Exercise objective — In the listing below, locate the line containing "- [3.3.Nhận xét về Blockchain](#3.3)" and the line containing "## 2.2.Cryptocurrency". Output both of them and every line between, exactly as written, and nothing more.

Material for this task —
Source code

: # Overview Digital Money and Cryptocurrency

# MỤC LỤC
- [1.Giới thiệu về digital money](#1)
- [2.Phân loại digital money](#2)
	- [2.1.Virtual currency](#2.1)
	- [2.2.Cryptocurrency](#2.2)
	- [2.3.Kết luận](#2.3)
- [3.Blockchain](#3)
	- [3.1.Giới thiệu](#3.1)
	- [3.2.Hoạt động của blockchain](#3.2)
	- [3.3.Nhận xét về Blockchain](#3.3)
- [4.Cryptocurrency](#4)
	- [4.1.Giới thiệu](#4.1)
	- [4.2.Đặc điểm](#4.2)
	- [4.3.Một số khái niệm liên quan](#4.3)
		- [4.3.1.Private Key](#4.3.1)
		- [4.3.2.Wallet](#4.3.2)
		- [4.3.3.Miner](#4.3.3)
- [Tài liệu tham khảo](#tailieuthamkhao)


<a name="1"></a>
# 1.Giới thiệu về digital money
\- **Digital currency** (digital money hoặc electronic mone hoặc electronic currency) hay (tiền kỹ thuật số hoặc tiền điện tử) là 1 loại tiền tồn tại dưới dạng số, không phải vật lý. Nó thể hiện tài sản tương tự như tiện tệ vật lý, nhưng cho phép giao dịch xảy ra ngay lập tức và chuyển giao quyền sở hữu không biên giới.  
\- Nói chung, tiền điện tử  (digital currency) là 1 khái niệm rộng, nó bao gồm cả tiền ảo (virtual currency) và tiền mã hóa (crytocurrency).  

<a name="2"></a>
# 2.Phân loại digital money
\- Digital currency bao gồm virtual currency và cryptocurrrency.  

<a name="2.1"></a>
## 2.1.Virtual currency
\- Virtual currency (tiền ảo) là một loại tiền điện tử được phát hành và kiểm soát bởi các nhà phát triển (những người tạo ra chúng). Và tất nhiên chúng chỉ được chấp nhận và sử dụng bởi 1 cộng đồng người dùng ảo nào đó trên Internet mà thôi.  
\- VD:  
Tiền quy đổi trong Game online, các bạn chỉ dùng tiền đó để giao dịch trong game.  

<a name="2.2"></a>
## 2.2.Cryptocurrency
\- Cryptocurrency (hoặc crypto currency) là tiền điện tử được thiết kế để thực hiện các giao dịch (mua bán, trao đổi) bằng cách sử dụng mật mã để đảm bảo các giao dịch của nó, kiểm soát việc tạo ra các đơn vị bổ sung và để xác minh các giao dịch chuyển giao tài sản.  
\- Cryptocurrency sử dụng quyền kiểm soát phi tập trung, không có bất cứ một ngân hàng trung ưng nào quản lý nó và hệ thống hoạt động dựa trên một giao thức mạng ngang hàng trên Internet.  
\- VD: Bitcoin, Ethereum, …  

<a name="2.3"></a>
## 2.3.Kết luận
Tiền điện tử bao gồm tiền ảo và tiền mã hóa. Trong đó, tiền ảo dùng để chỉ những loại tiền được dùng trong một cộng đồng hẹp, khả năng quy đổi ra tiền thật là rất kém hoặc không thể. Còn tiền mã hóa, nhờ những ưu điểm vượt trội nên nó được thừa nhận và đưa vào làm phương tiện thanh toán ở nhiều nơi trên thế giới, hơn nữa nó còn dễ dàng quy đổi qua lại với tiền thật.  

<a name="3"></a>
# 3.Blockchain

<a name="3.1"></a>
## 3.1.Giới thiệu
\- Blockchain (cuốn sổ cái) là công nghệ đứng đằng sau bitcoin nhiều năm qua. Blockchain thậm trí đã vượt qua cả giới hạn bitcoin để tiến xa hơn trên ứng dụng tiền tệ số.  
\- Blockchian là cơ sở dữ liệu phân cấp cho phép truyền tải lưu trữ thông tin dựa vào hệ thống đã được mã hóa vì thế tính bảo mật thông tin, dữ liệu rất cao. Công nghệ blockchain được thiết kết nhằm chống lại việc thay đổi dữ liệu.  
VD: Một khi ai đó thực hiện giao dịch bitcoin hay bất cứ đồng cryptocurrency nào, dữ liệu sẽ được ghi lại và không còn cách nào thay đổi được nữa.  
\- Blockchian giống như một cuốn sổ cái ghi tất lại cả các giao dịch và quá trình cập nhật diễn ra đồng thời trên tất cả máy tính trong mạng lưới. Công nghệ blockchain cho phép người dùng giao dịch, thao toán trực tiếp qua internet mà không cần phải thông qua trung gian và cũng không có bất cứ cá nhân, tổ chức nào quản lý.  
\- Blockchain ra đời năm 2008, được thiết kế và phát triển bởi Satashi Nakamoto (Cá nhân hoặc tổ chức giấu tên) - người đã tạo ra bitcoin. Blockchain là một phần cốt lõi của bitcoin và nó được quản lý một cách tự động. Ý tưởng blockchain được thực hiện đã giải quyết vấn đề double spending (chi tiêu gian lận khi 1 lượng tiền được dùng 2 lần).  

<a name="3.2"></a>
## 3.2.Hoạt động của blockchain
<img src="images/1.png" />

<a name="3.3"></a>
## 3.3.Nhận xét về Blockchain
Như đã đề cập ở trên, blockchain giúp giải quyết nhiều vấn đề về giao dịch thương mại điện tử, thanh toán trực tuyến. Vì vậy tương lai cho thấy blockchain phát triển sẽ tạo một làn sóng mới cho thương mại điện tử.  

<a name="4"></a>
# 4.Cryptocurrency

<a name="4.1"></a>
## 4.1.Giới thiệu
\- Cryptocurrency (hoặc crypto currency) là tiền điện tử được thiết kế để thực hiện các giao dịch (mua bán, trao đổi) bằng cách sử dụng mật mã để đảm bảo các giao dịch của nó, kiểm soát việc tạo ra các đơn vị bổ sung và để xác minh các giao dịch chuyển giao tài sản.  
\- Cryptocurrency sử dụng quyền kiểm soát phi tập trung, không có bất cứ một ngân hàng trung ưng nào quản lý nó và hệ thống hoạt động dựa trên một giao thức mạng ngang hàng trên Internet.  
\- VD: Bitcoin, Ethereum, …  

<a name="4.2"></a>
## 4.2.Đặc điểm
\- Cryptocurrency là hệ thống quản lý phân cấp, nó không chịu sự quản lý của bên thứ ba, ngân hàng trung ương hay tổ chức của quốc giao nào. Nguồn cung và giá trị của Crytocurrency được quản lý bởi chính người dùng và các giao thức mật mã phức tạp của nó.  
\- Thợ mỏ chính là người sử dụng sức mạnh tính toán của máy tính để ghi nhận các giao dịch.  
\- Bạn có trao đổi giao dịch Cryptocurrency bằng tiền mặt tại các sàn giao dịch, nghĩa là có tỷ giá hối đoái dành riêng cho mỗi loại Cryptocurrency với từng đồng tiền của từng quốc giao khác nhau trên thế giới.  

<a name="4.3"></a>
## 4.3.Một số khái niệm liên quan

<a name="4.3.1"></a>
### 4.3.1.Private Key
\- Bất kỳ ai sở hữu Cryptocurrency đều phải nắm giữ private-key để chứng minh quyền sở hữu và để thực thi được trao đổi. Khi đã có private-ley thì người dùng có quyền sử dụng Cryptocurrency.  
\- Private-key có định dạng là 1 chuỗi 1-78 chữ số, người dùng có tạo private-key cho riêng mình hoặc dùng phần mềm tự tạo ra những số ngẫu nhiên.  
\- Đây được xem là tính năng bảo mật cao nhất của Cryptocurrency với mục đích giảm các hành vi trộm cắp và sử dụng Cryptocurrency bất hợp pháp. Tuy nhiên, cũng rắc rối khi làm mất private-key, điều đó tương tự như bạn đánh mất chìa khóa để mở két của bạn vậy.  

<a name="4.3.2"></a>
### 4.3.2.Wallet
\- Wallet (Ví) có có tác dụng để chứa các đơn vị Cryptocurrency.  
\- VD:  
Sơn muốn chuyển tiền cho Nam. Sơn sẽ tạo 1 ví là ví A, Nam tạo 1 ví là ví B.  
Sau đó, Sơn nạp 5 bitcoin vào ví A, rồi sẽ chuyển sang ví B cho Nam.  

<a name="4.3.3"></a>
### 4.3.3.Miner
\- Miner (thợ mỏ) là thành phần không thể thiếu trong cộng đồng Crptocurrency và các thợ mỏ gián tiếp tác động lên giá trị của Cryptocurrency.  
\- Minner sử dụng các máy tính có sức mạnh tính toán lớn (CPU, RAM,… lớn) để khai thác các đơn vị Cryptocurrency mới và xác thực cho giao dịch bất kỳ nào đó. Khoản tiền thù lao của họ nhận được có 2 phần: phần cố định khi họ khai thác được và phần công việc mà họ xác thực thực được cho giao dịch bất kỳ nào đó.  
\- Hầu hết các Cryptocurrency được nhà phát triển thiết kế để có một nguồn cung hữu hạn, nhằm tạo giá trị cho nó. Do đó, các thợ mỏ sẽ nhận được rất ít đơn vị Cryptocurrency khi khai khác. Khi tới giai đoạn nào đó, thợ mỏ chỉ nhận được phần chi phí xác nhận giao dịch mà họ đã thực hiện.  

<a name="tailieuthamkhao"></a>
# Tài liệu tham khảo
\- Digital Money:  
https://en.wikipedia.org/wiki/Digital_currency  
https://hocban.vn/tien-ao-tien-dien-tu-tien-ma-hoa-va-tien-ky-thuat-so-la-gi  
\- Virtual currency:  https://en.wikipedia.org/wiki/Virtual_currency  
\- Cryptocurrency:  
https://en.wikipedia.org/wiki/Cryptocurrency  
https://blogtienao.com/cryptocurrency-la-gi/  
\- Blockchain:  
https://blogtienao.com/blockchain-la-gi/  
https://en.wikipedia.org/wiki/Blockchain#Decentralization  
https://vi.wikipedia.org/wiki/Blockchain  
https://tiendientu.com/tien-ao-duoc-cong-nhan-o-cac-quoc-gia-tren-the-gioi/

Completed exercise —
	- [3.3.Nhận xét về Blockchain](#3.3)
- [4.Cryptocurrency](#4)
	- [4.1.Giới thiệu](#4.1)
	- [4.2.Đặc điểm](#4.2)
	- [4.3.Một số khái niệm liên quan](#4.3)
		- [4.3.1.Private Key](#4.3.1)
		- [4.3.2.Wallet](#4.3.2)
		- [4.3.3.Miner](#4.3.3)
- [Tài liệu tham khảo](#tailieuthamkhao)


<a name="1"></a>
# 1.Giới thiệu về digital money
\- **Digital currency** (digital money hoặc electronic mone hoặc electronic currency) hay (tiền kỹ thuật số hoặc tiền điện tử) là 1 loại tiền tồn tại dưới dạng số, không phải vật lý. Nó thể hiện tài sản tương tự như tiện tệ vật lý, nhưng cho phép giao dịch xảy ra ngay lập tức và chuyển giao quyền sở hữu không biên giới.  
\- Nói chung, tiền điện tử  (digital currency) là 1 khái niệm rộng, nó bao gồm cả tiền ảo (virtual currency) và tiền mã hóa (crytocurrency).  

<a name="2"></a>
# 2.Phân loại digital money
\- Digital currency bao gồm virtual currency và cryptocurrrency.  

<a name="2.1"></a>
## 2.1.Virtual currency
\- Virtual currency (tiền ảo) là một loại tiền điện tử được phát hành và kiểm soát bởi các nhà phát triển (những người tạo ra chúng). Và tất nhiên chúng chỉ được chấp nhận và sử dụng bởi 1 cộng đồng người dùng ảo nào đó trên Internet mà thôi.  
\- VD:  
Tiền quy đổi trong Game online, các bạn chỉ dùng tiền đó để giao dịch trong game.  

<a name="2.2"></a>
## 2.2.Cryptocurrency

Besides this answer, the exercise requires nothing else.